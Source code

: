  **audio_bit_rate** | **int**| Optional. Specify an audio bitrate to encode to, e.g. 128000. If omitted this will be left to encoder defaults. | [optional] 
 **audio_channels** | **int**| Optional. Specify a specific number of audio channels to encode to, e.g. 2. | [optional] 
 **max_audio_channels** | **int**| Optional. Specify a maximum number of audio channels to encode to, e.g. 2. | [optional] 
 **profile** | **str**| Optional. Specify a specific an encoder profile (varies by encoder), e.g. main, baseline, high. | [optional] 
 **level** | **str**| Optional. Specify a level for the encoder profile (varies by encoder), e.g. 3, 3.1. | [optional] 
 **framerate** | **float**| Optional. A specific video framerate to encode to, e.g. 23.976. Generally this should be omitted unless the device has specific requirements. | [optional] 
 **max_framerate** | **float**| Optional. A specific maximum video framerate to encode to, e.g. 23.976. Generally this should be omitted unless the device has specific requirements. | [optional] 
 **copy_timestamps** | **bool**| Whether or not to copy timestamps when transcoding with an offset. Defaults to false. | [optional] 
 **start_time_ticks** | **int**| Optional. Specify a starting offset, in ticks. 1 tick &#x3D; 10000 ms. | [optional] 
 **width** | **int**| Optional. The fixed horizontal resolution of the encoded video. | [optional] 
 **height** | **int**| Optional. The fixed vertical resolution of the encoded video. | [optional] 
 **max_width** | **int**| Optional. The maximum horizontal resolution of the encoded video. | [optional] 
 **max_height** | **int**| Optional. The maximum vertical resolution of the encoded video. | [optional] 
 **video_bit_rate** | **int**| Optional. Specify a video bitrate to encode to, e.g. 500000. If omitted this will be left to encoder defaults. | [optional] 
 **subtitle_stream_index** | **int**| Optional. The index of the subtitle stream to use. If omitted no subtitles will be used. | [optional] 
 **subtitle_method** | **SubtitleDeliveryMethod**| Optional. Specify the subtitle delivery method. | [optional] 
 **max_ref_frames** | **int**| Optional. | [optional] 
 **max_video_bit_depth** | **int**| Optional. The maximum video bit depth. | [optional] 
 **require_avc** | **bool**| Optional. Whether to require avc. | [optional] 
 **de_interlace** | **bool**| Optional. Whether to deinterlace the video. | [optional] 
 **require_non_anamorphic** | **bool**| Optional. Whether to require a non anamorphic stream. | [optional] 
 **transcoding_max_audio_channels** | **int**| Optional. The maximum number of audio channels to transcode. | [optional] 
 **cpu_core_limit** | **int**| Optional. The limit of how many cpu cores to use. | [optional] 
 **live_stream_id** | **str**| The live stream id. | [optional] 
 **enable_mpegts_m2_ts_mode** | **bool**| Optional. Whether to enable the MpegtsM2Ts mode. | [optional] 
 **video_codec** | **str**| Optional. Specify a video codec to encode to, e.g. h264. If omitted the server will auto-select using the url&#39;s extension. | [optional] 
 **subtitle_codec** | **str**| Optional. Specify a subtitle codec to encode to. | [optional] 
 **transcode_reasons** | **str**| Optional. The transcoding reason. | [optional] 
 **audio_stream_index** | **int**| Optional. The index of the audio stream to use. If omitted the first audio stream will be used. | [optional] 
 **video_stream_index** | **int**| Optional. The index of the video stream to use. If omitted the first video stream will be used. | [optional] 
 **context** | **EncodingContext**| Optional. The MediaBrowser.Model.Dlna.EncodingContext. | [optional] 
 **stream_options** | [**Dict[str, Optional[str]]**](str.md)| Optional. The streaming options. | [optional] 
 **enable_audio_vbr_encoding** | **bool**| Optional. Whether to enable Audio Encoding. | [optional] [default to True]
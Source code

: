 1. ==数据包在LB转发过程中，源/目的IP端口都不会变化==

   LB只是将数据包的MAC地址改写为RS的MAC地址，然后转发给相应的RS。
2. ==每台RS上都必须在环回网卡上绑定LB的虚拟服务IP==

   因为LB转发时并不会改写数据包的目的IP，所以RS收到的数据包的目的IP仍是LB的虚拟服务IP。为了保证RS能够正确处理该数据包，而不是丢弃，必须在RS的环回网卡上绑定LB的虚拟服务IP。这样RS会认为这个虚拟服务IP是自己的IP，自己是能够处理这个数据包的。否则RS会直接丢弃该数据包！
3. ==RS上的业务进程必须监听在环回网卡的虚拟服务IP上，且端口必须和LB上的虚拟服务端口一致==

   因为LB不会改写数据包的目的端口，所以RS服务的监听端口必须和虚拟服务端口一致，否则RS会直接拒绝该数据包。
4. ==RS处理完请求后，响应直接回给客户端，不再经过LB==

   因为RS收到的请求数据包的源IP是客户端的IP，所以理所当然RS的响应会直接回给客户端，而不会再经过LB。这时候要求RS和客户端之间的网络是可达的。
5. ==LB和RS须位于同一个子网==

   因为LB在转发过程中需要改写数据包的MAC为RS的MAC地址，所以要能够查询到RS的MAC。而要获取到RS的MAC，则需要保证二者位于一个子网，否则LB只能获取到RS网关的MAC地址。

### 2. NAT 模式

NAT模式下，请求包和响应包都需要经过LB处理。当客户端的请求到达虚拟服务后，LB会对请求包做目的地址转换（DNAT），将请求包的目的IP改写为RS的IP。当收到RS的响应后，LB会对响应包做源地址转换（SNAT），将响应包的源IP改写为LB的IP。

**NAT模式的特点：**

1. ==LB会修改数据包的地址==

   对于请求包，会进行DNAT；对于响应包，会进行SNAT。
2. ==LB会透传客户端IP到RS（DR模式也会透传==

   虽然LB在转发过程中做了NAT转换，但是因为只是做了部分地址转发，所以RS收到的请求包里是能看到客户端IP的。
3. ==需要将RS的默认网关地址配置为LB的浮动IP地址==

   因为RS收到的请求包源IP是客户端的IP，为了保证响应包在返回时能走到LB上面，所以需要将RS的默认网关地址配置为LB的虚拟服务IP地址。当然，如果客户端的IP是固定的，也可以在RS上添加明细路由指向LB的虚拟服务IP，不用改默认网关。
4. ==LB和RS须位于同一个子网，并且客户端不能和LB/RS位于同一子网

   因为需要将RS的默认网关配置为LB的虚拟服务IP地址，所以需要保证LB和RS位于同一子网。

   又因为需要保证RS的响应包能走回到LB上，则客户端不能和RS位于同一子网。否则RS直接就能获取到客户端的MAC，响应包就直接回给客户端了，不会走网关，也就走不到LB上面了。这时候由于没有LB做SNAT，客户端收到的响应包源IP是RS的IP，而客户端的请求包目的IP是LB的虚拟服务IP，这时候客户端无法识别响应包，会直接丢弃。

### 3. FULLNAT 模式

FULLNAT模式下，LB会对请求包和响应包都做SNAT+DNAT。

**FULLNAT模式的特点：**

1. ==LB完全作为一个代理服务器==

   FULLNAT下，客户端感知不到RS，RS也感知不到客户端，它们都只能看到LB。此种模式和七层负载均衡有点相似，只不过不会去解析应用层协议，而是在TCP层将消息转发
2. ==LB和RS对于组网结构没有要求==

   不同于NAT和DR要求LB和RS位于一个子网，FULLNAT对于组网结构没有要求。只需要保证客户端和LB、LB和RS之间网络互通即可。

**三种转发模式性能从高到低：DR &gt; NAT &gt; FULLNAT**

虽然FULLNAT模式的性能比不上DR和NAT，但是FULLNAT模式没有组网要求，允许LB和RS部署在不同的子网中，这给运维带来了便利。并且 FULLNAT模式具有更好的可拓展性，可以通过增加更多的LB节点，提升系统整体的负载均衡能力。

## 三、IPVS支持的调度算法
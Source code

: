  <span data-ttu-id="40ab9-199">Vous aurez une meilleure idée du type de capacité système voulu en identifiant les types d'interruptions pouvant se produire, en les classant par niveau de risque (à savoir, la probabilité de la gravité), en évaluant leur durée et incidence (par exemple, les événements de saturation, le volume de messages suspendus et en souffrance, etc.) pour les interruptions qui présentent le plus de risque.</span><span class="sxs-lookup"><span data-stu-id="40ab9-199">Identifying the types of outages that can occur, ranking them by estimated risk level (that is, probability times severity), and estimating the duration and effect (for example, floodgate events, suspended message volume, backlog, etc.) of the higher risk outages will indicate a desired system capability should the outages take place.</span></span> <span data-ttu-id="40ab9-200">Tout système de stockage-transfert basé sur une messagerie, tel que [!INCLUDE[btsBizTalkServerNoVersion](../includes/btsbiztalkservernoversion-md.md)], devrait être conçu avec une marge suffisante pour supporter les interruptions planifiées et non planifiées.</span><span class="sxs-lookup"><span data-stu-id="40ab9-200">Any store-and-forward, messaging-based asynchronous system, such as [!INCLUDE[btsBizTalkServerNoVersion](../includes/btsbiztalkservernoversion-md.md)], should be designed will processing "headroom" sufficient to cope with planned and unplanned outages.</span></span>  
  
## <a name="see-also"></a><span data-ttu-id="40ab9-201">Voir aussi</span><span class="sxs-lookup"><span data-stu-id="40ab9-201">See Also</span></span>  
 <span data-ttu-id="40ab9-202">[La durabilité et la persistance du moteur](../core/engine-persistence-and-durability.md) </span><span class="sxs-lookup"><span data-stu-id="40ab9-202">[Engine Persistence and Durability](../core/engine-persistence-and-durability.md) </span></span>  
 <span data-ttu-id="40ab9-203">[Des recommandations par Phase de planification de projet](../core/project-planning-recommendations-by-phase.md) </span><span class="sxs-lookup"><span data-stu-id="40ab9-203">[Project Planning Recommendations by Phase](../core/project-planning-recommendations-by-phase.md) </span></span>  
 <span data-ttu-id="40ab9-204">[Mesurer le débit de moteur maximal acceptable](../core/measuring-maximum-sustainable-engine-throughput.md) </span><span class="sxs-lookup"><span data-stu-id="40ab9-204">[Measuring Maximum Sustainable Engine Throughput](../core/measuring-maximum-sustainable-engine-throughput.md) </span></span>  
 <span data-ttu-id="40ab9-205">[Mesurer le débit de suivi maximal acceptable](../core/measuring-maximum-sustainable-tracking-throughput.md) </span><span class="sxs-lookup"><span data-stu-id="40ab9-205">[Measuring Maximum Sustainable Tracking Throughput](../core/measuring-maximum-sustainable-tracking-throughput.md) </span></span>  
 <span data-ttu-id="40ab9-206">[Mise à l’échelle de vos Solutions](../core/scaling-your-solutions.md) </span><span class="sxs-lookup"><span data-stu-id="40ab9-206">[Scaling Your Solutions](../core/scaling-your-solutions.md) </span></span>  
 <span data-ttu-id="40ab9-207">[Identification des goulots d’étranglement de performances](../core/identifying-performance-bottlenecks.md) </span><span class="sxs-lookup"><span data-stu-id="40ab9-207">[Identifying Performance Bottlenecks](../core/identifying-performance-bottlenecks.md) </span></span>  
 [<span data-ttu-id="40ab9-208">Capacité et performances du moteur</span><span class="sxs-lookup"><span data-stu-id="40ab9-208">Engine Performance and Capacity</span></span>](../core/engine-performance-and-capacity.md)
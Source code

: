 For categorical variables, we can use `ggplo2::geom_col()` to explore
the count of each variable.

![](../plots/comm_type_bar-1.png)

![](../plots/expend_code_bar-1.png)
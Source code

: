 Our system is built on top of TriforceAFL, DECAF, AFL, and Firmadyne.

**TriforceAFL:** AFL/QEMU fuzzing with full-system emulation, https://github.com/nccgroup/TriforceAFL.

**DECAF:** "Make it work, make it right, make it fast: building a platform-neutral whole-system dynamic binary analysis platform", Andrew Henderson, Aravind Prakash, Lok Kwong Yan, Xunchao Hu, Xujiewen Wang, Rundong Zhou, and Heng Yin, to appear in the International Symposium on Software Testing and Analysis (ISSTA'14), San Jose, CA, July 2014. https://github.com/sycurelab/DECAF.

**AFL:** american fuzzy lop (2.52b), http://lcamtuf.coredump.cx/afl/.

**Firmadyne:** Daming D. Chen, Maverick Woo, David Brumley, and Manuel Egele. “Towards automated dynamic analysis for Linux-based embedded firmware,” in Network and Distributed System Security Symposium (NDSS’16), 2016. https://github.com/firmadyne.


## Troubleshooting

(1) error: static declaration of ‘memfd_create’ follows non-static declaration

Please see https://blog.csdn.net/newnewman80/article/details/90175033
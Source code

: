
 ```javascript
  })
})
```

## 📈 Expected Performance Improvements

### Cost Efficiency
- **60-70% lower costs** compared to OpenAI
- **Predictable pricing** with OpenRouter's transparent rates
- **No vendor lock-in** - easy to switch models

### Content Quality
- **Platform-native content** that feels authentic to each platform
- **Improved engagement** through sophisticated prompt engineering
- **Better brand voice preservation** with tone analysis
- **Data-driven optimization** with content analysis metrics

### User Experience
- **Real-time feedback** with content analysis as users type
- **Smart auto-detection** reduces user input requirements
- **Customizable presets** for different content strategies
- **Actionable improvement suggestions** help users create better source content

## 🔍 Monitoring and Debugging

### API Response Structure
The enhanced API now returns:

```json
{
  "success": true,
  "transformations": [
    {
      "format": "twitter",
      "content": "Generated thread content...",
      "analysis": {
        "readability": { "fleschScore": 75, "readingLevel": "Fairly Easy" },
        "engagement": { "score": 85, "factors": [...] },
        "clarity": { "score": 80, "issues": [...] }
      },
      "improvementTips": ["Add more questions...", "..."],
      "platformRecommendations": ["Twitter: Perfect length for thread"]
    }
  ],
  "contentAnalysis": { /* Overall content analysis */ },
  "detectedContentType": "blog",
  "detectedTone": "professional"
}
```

What the exercise asks
Answer with an exact copy of the lines from the one containing "- **Real-time feedback**" through the end of the entries above, leaving out everything before.

Task output
- **Real-time feedback** with content analysis as users type
- **Smart auto-detection** reduces user input requirements
- **Customizable presets** for different content strategies
- **Actionable improvement suggestions** help users create better source content

## 🔍 Monitoring and Debugging

### API Response Structure
The enhanced API now returns:

```json
{
  "success": true,
  "transformations": [
    {
      "format": "twitter",
      "content": "Generated thread content...",
      "analysis": {
        "readability": { "fleschScore": 75, "readingLevel": "Fairly Easy" },
        "engagement": { "score": 85, "factors": [...] },
        "clarity": { "score": 80, "issues": [...] }
      },
      "improvementTips": ["Add more questions...", "..."],
      "platformRecommendations": ["Twitter: Perfect length for thread"]
    }
  ],
  "contentAnalysis": { /* Overall content analysis */ },
  "detectedContentType": "blog",
  "detectedTone": "professional"
}
```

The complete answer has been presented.